I then checked if I can open it in the browser and... it does open
I have edited the rule back to what it was and it still works, killed the states associated with the rule and it still works.I'm very confused right now
I'm happy that it started to work, but I do not understand why it does or rather why it didn't before with exactly the same settings
-
@nazar-pc Hm, it is even more odd now...
So it stopped working a few more times. I think I figured out how to get it back though.I generally use Firefox Nightly, it errors with
PR_IO_TIMEOUT_ERROReven though state according to pfSense is created.If I then open the same website in Chromium it will fail to load the first time without meaningful error, but Firefox starts working after this and Chromium after refresh does load website successfully as well. After this website works in both Firefox and Chromijm for some some, even if I kill the states in pfSense. If I don't open it for some time though, it will stop working again.

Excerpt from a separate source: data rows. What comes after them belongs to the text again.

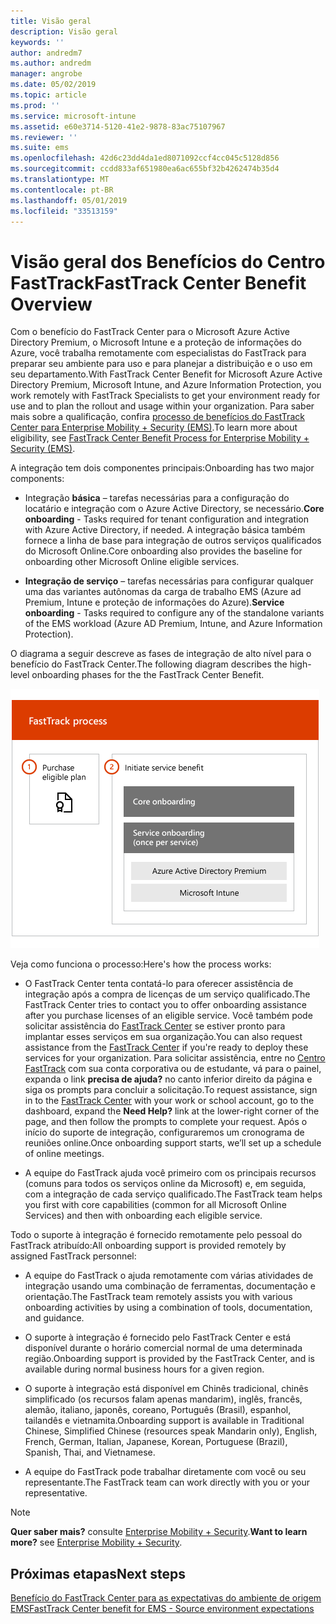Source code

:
 ```yaml
---
title: Visão geral
description: Visão geral
keywords: ''
author: andredm7
ms.author: andredm
manager: angrobe
ms.date: 05/02/2019
ms.topic: article
ms.prod: ''
ms.service: microsoft-intune
ms.assetid: e60e3714-5120-41e2-9878-83ac75107967
ms.reviewer: ''
ms.suite: ems
ms.openlocfilehash: 42d6c23dd4da1ed8071092ccf4cc045c5128d856
ms.sourcegitcommit: ccdd833af651980ea6ac655bf32b4262474b35d4
ms.translationtype: MT
ms.contentlocale: pt-BR
ms.lasthandoff: 05/01/2019
ms.locfileid: "33513159"
---
```

# <a name="fasttrack-center-benefit-overview"></a><span data-ttu-id="2edc5-103">Visão geral dos Benefícios do Centro FastTrack</span><span class="sxs-lookup"><span data-stu-id="2edc5-103">FastTrack Center Benefit Overview</span></span>

<span data-ttu-id="2edc5-104">Com o benefício do FastTrack Center para o Microsoft Azure Active Directory Premium, o Microsoft Intune e a proteção de informações do Azure, você trabalha remotamente com especialistas do FastTrack para preparar seu ambiente para uso e para planejar a distribuição e o uso em seu departamento.</span><span class="sxs-lookup"><span data-stu-id="2edc5-104">With FastTrack Center Benefit for Microsoft Azure Active Directory Premium, Microsoft Intune, and Azure Information Protection, you work remotely with FastTrack Specialists to get your environment ready for use and to plan the rollout and usage within your organization.</span></span> <span data-ttu-id="2edc5-105">Para saber mais sobre a qualificação, confira [processo de benefícios do FastTrack Center para Enterprise Mobility + Security (EMS)](EMS-fasttrack-process.md).</span><span class="sxs-lookup"><span data-stu-id="2edc5-105">To learn more about eligibility, see [FastTrack Center Benefit Process for Enterprise Mobility + Security (EMS)](EMS-fasttrack-process.md).</span></span>

<span data-ttu-id="2edc5-106">A integração tem dois componentes principais:</span><span class="sxs-lookup"><span data-stu-id="2edc5-106">Onboarding has two major components:</span></span>

-   <span data-ttu-id="2edc5-107">Integração **básica** – tarefas necessárias para a configuração do locatário e integração com o Azure Active Directory, se necessário.</span><span class="sxs-lookup"><span data-stu-id="2edc5-107">**Core onboarding** - Tasks required for tenant configuration and integration with Azure Active Directory, if needed.</span></span> <span data-ttu-id="2edc5-108">A integração básica também fornece a linha de base para integração de outros serviços qualificados do Microsoft Online.</span><span class="sxs-lookup"><span data-stu-id="2edc5-108">Core onboarding also provides the baseline for onboarding other Microsoft Online eligible services.</span></span>

-   <span data-ttu-id="2edc5-109">**Integração de serviço** – tarefas necessárias para configurar qualquer uma das variantes autônomas da carga de trabalho EMS (Azure ad Premium, Intune e proteção de informações do Azure).</span><span class="sxs-lookup"><span data-stu-id="2edc5-109">**Service onboarding** - Tasks required to configure any of the standalone variants of the EMS workload (Azure AD Premium, Intune, and Azure Information Protection).</span></span>

<span data-ttu-id="2edc5-110">O diagrama a seguir descreve as fases de integração de alto nível para o benefício do FastTrack Center.</span><span class="sxs-lookup"><span data-stu-id="2edc5-110">The following diagram describes the high-level onboarding phases for the the FastTrack Center Benefit.</span></span>

![As fases de integração de alto nível do uso do benefício do FastTrack Center](./media/ft-onboarding-process.png)

<span data-ttu-id="2edc5-112">Veja como funciona o processo:</span><span class="sxs-lookup"><span data-stu-id="2edc5-112">Here's how the process works:</span></span>

- <span data-ttu-id="2edc5-113">O FastTrack Center tenta contatá-lo para oferecer assistência de integração após a compra de licenças de um serviço qualificado.</span><span class="sxs-lookup"><span data-stu-id="2edc5-113">The FastTrack Center tries to contact you to offer onboarding assistance after you purchase licenses of an eligible service.</span></span> <span data-ttu-id="2edc5-114">Você também pode solicitar assistência do [FastTrack Center](https://go.microsoft.com/fwlink/?linkid=780698) se estiver pronto para implantar esses serviços em sua organização.</span><span class="sxs-lookup"><span data-stu-id="2edc5-114">You can also request assistance from the [FastTrack Center](https://go.microsoft.com/fwlink/?linkid=780698) if you're ready to deploy these services for your organization.</span></span> <span data-ttu-id="2edc5-115">Para solicitar assistência, entre no [Centro FastTrack](https://go.microsoft.com/fwlink/?linkid=780698) com sua conta corporativa ou de estudante, vá para o painel, expanda o link **precisa de ajuda?** no canto inferior direito da página e siga os prompts para concluir a solicitação.</span><span class="sxs-lookup"><span data-stu-id="2edc5-115">To request assistance, sign in to the [FastTrack Center](https://go.microsoft.com/fwlink/?linkid=780698) with your work or school account, go to the dashboard, expand the **Need Help?** link at the lower-right corner of the page, and then follow the prompts to complete your request.</span></span> <span data-ttu-id="2edc5-116">Após o início do suporte de integração, configuraremos um cronograma de reuniões online.</span><span class="sxs-lookup"><span data-stu-id="2edc5-116">Once onboarding support starts, we’ll set up a schedule of online meetings.</span></span>

-   <span data-ttu-id="2edc5-117">A equipe do FastTrack ajuda você primeiro com os principais recursos (comuns para todos os serviços online da Microsoft) e, em seguida, com a integração de cada serviço qualificado.</span><span class="sxs-lookup"><span data-stu-id="2edc5-117">The FastTrack team helps you first with core capabilities (common for all Microsoft Online Services) and then with onboarding each eligible service.</span></span>

<span data-ttu-id="2edc5-118">Todo o suporte à integração é fornecido remotamente pelo pessoal do FastTrack atribuído:</span><span class="sxs-lookup"><span data-stu-id="2edc5-118">All onboarding support is provided remotely by assigned FastTrack personnel:</span></span>

-   <span data-ttu-id="2edc5-119">A equipe do FastTrack o ajuda remotamente com várias atividades de integração usando uma combinação de ferramentas, documentação e orientação.</span><span class="sxs-lookup"><span data-stu-id="2edc5-119">The FastTrack team remotely assists you with various onboarding activities by using a combination of tools, documentation, and guidance.</span></span>

-   <span data-ttu-id="2edc5-120">O suporte à integração é fornecido pelo FastTrack Center e está disponível durante o horário comercial normal de uma determinada região.</span><span class="sxs-lookup"><span data-stu-id="2edc5-120">Onboarding support is provided by the FastTrack Center, and is available during normal business hours for a given region.</span></span>

-   <span data-ttu-id="2edc5-121">O suporte à integração está disponível em Chinês tradicional, chinês simplificado (os recursos falam apenas mandarim), inglês, francês, alemão, italiano, japonês, coreano, Português (Brasil), espanhol, tailandês e vietnamita.</span><span class="sxs-lookup"><span data-stu-id="2edc5-121">Onboarding support is available in Traditional Chinese, Simplified Chinese (resources speak Mandarin only), English, French, German, Italian, Japanese, Korean, Portuguese (Brazil), Spanish, Thai, and Vietnamese.</span></span>

-   <span data-ttu-id="2edc5-122">A equipe do FastTrack pode trabalhar diretamente com você ou seu representante.</span><span class="sxs-lookup"><span data-stu-id="2edc5-122">The FastTrack team can work directly with you or your representative.</span></span>

> [!NOTE]
> <span data-ttu-id="2edc5-123">**Quer saber mais?** consulte [Enterprise Mobility + Security](https://www.microsoft.com/cloud-platform/enterprise-mobility).</span><span class="sxs-lookup"><span data-stu-id="2edc5-123">**Want to learn more?** see [Enterprise Mobility + Security](https://www.microsoft.com/cloud-platform/enterprise-mobility).</span></span>

## <a name="next-steps"></a><span data-ttu-id="2edc5-124">Próximas etapas</span><span class="sxs-lookup"><span data-stu-id="2edc5-124">Next steps</span></span>

[<span data-ttu-id="2edc5-125">Benefício do FastTrack Center para as expectativas do ambiente de origem EMS</span><span class="sxs-lookup"><span data-stu-id="2edc5-125">FastTrack Center benefit for EMS - Source environment expectations</span></span>](EMS-source-environment-expectations.md)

Any plausible explanations for this?
-
Changed interface MTU to 1420 and it seems to work, might be related to https://bugzilla.mozilla.org/show_bug.cgi?id=1734110 or similar in Firefox
-
Finally found long-term solution.
WGinterface (that is a WireGuard client of a remote WireGuard server) needed not onlyMTUset to 1420, but alsoMSSset to 1420, otherwise I suspect it didn't try to fragment packets and things didn't work properly.The reason it did work properly with
WG_SERVERinstead ofLANI think is becauseWG_SERVERalso hasMTUset to 1420 on both ends, so client was already sending properly sized packets.